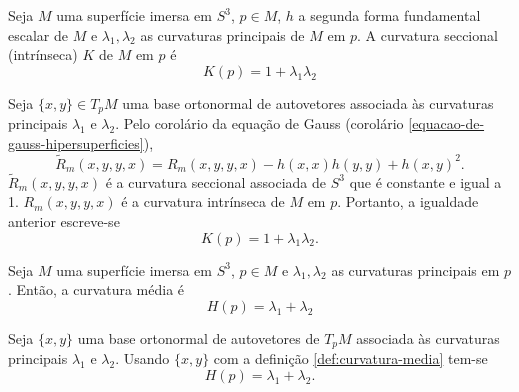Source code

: 
\begin{proposicao}
	Seja $M$ uma superfície imersa em $S^3$,
	$p \in M$,
	$h$ a segunda forma fundamental escalar de $M$ e
	$\lambda_1, \lambda_2$ as curvaturas principais de $M$ em $p$.
	A curvatura seccional (intrínseca) $K$ de $M$ em $p$ é
	\begin{equation*}
		K(p) = 1 + \lambda_1 \lambda_2
	\end{equation*}
\end{proposicao}

\begin{demonstracao}
	Seja $\{x,y\} \in T_p M$ uma base ortonormal de autovetores associada às curvaturas principais $\lambda_1$ e $\lambda_2$.
	Pelo corolário da equação de Gauss (corolário \ref{equacao-de-gauss-hipersuperficies}),
	\begin{equation*}
		\tilde{R}_m(x,y,y,x) = R_m(x,y,y,x) - h(x,x) h(y,y) + h(x,y)^2.
	\end{equation*}
	$\tilde{R}_m(x,y,y,x)$ é a curvatura seccional associada de $S^3$ que é constante e igual a 1. 
	$R_m(x,y,y,x)$ é a curvatura intrínseca de $M$ em $p$. Portanto, a igualdade anterior escreve-se
	\begin{equation*}
		K(p) = 1 + \lambda_1 \lambda_2.
	\end{equation*}
\end{demonstracao}



\begin{proposicao}
	Seja $M$ uma superfície imersa em $S^3$,
	$p \in M$ e
	$\lambda_1, \lambda_2$ as curvaturas principais em $p$.
	Então, a curvatura média é
	\begin{equation*}
		H(p) = \lambda_1 + \lambda_2
	\end{equation*}
\end{proposicao}

\begin{demonstracao}
	Seja $\{x,y\}$ uma base ortonormal de autovetores de $T_p M$ associada às curvaturas principais $\lambda_1$ e $\lambda_2$.
	Usando $\{x,y\}$ com a definição \ref{def:curvatura-media} tem-se
	\begin{equation*}
		H(p) = \lambda_1 + \lambda_2.
	\end{equation*}
\end{demonstracao}

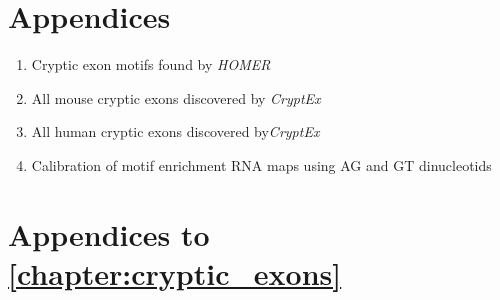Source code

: 
\begin{appendices}
	\section*{Appendices}
	\begin{enumerate}
		\item Cryptic exon motifs found by \textit{HOMER}\\
		\item All mouse cryptic exons discovered by \textit{CryptEx}\\ 
		\item All human cryptic exons discovered by\textit{CryptEx}\\
		
		\item Calibration of motif enrichment RNA maps using AG and GT dinucleotids
	\end{enumerate}

\clearpage	


\section{Appendices to \autoref{chapter:cryptic_exons} }


\end{appendices}
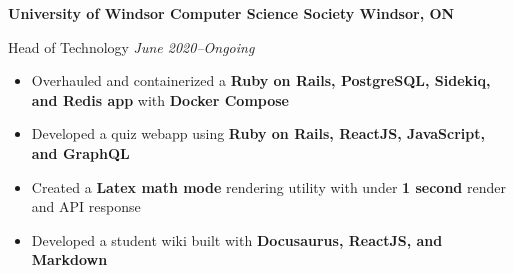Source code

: \textbf{University of Windsor Computer Science Society \hfill Windsor, ON}

Head of Technology \hfill \textit{June 2020--Ongoing}
\begin{itemize}
    \item Overhauled and containerized a \textbf{Ruby on Rails, PostgreSQL, Sidekiq, and Redis app} with \textbf{Docker Compose}
    \item Developed a quiz webapp using \textbf{Ruby on Rails, ReactJS, JavaScript, and GraphQL}
    \item Created a \textbf{Latex math mode} rendering utility with under \textbf{1 second} render and API response
    \item Developed a student wiki built with \textbf{Docusaurus, ReactJS, and Markdown}
\end{itemize}
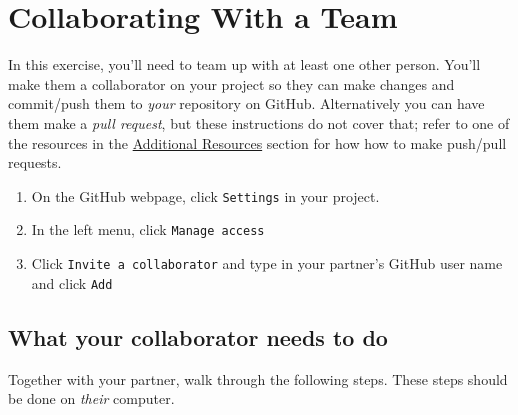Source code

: \documentclass[12pt]{scrartcl}
\begin{document}
\section{Collaborating With a Team}

In this exercise, you'll need to team up with at least one other person.
You'll make them a collaborator on your project so they can make changes
and commit/push them to \emph{your} repository on GitHub.  Alternatively
you can have them make a \emph{pull request}, but these instructions do 
not cover that; refer to one of the resources in the 
\hyperref[section:additionalResources]{Additional Resources} section
for how how to make push/pull requests.

\begin{enumerate}
  \item On the GitHub webpage, click \texttt{Settings} in your project.
  \item In the left menu, click \texttt{Manage access}
  \item Click \texttt{Invite a collaborator} and type 
  in your partner's GitHub user name and click \texttt{Add}
\end{enumerate}

\subsection{What your collaborator needs to do}

Together with your partner, walk through the following steps.  These
steps should be done on \emph{their} computer.
\end{document}
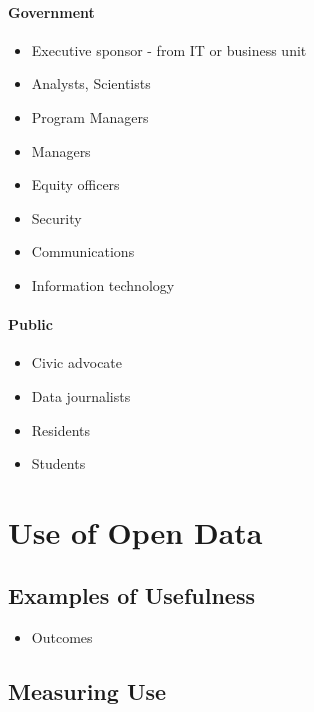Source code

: \documentclass[
  openany]{book}
\providecommand{\tightlist}{%
  \setlength{\itemsep}{0pt}\setlength{\parskip}{0pt}}
\begin{document}
\hypertarget{government}{%
\subsubsection{Government}\label{government}}

\begin{itemize}
\tightlist
\item
  Executive sponsor - from IT or business unit
\item
  Analysts, Scientists
\item
  Program Managers
\item
  Managers
\item
  Equity officers
\item
  Security
\item
  Communications
\item
  Information technology
\end{itemize}

\hypertarget{public}{%
\subsubsection{Public}\label{public}}

\begin{itemize}
\tightlist
\item
  Civic advocate
\item
  Data journalists
\item
  Residents
\item
  Students
\end{itemize}

\hypertarget{use}{%
\chapter{Use of Open Data}\label{use}}

\hypertarget{examples-of-usefulness}{%
\section{Examples of Usefulness}\label{examples-of-usefulness}}

\begin{itemize}
\tightlist
\item
  Outcomes
\end{itemize}

\hypertarget{measuring-use}{%
\section{Measuring Use}\label{measuring-use}}
\end{document}
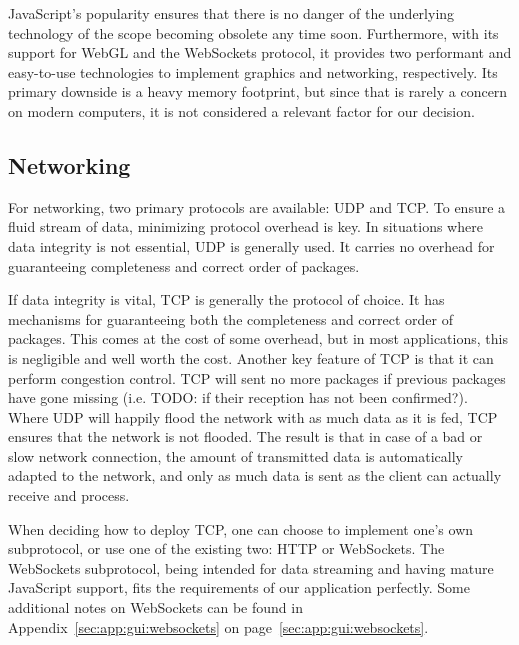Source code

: JavaScript's  popularity ensures  that there  is no  danger of  the underlying
technology  of  the  scope   becoming  obsolete  any  time  soon. Furthermore,
with  its support  for  WebGL and  the WebSockets  protocol,  it provides  two
performant and easy-to-use technologies  to implement graphics and networking,
respectively. Its primary downside is a heavy memory footprint, but since that
is  rarely a  concern on  modern computers,  it is  not considered  a relevant
factor for our decision.

%
%
\subsection{Networking} %
\label{subsec:gui:networking}

For networking, two primary protocols are available: UDP and TCP.  To ensure a
fluid stream of data, minimizing protocol overhead is key. In situations where
data integrity is not essential, UDP is generally used. It carries no overhead
for guaranteeing completeness and correct order of packages.

If data  integrity is vital, TCP  is generally the protocol  of choice. It has
mechanisms  for  guaranteeing  both  the completeness  and  correct  order  of
packages.  This comes at the cost  of some overhead, but in most applications,
this is negligible and well worth the cost. Another key feature of TCP is that
it can perform congestion control. TCP will  sent no more packages if previous
packages  have  gone missing  (i.e. TODO:  if  their  reception has  not  been
confirmed?).  Where UDP will happily flood the network with as much data as it
is fed,  TCP ensures that  the network is not  flooded. The result is  that in
case of a  bad or slow network  connection, the amount of  transmitted data is
automatically adapted  to the network,  and only as much  data is sent  as the
client can actually receive and process.

When  deciding how  to  deploy TCP,  one  can choose  to  implement one's  own
subprotocol,  or  use  one  of   the  existing  two: HTTP  or  WebSockets. The
WebSockets  subprotocol,   being  intended  for  data   streaming  and  having
mature  JavaScript   support,  fits   the  requirements  of   our  application
perfectly.    Some  additional   notes   on  WebSockets   can   be  found   in
Appendix~\ref{sec:app:gui:websockets} on page~\ref{sec:app:gui:websockets}.

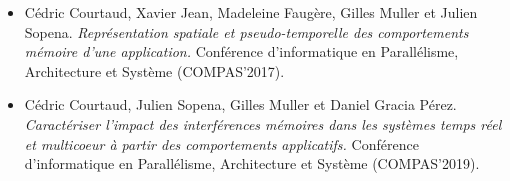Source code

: \begin{itemize}
	\item Cédric Courtaud, Xavier Jean, Madeleine Faugère, Gilles Muller et Julien Sopena. \textit{Représentation spatiale et pseudo-temporelle des comportements mémoire d'une application.} Conférence d’informatique en Parallélisme, Architecture et Système (COMPAS'2017).

	\item Cédric Courtaud, Julien Sopena, Gilles Muller et Daniel Gracia Pérez. \textit{Caractériser l’impact des interférences mémoires dans les systèmes temps réel et multicoeur à partir des comportements applicatifs.} Conférence d’informatique en Parallélisme, Architecture et Système (COMPAS'2019). 
\end{itemize}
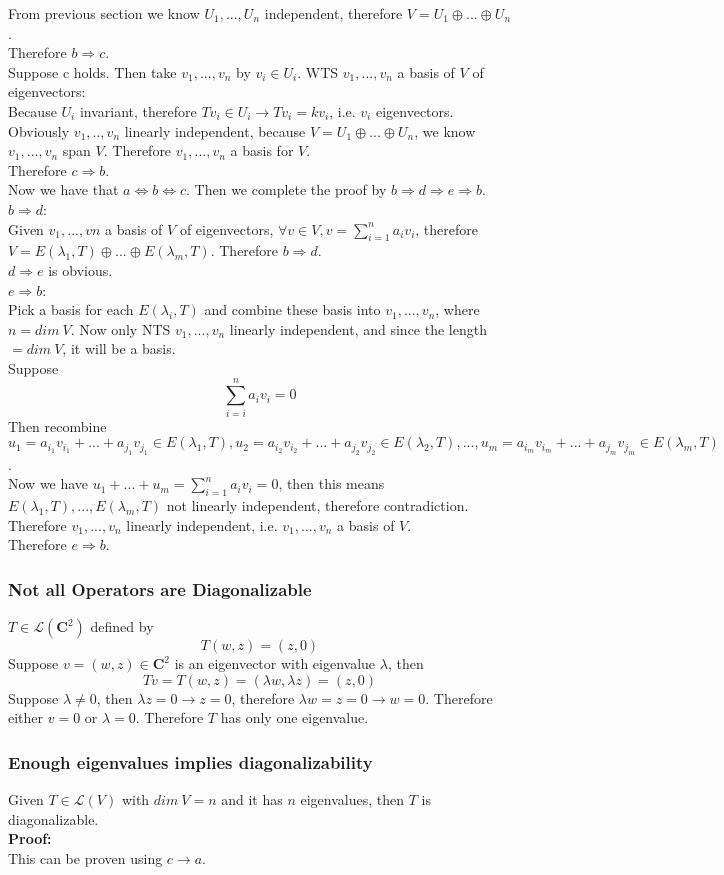 \documentclass{article}
\begin{document}
From previous section we know $U_1, ..., U_n$ independent, therefore $V = U_1 \oplus ... \oplus U_n$.\\
Therefore $b \Rightarrow c$.\\
Suppose c holds. Then take $v_1, ..., v_n$ by $v_i \in U_i$. WTS $v_1, ..., v_n$ a basis of $V$ of eigenvectors:\\
Because $U_i$ invariant, therefore $Tv_i \in U_i \rightarrow Tv_i = kv_i$, i.e. $v_i$ eigenvectors. Obviously $v_1, .., v_n$ linearly independent, because $V = U_1 \oplus ... \oplus U_n$, we know $v_1, ..., v_n$ span $V$. Therefore $v_1, ..., v_n$ a basis for $V$.\\
Therefore $c \Rightarrow b$.\\
Now we have that $a \iff b \iff c$. Then we complete the proof by $b \Rightarrow d \Rightarrow e \Rightarrow b$.\\
$b \Rightarrow d$:\\
Given $v_1, ..., vn$ a basis of $V$ of eigenvectors, $\forall v \in V, v = \sum_{i=1}^{n}a_iv_i$, therefore $V = E(\lambda_1, T) \oplus ... \oplus E(\lambda_m, T)$. Therefore $b \Rightarrow d$.\\
$d \Rightarrow e$ is obvious.\\
$e \Rightarrow b$:\\
Pick a basis for each $E(\lambda_i, T)$ and combine these basis into $v_1, ..., v_n$, where $n = dim\ V$. Now only NTS $v_1, ..., v_n$ linearly independent, and since the length $=dim\ V$, it will be a basis.\\
Suppose
\begin{equation*}
    \sum_{i=i}^{n} a_iv_i = 0
\end{equation*}
Then recombine $u_1 = a_{i_1}v_{i_1} + ... + a_{j_1}v_{j_1} \in E(\lambda_1, T), u_2 = a_{i_2}v_{i_2} + ... + a_{j_2}v_{j_2} \in E(\lambda_2, T), ..., u_m = a_{i_m}v_{i_m} + ... + a_{j_m}v_{j_m} \in E(\lambda_m, T)$.\\
Now we have $u_1 + ... + u_m = \sum_{i=1}^{n} a_iv_i = 0$, then this means $E(\lambda_1,T), ..., E(\lambda_m, T)$ not linearly independent, therefore contradiction. Therefore $v_1, ..., v_n$ linearly independent, i.e. $v_1, ..., v_n$ a basis of $V$.\\
Therefore $e \Rightarrow b$.
\subsubsection{Not all Operators are Diagonalizable}
$T \in \mathcal{L}(\mathbf{C}^2)$ defined by
\begin{equation*}
    T(w, z) = (z, 0)
\end{equation*}
Suppose $v = (w, z) \in \mathbf{C}^2$ is an eigenvector with eigenvalue $\lambda$, then
\begin{equation*}
    Tv = T(w, z) = (\lambda w, \lambda z) = (z, 0)
\end{equation*}
Suppose $\lambda \neq 0$, then $\lambda z = 0 \rightarrow z = 0$, therefore $\lambda w = z = 0 \rightarrow w = 0$. Therefore either $v = 0$ or $\lambda = 0$. Therefore $T$ has only one eigenvalue.
\subsubsection{Enough eigenvalues implies diagonalizability}
Given $T \in \mathcal{L}(V)$ with $dim\ V = n$ and it has $n$ eigenvalues, then $T$ is diagonalizable.\\
\textbf{Proof:}\\
This can be proven using $c \rightarrow a$.
\end{document}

○ ○ ○ ○

■ YOUR INSTRUCTIONS: In the records above, how many lines contain the string "informatique"? State that number only.

■ WRITTEN SOLUTION: 2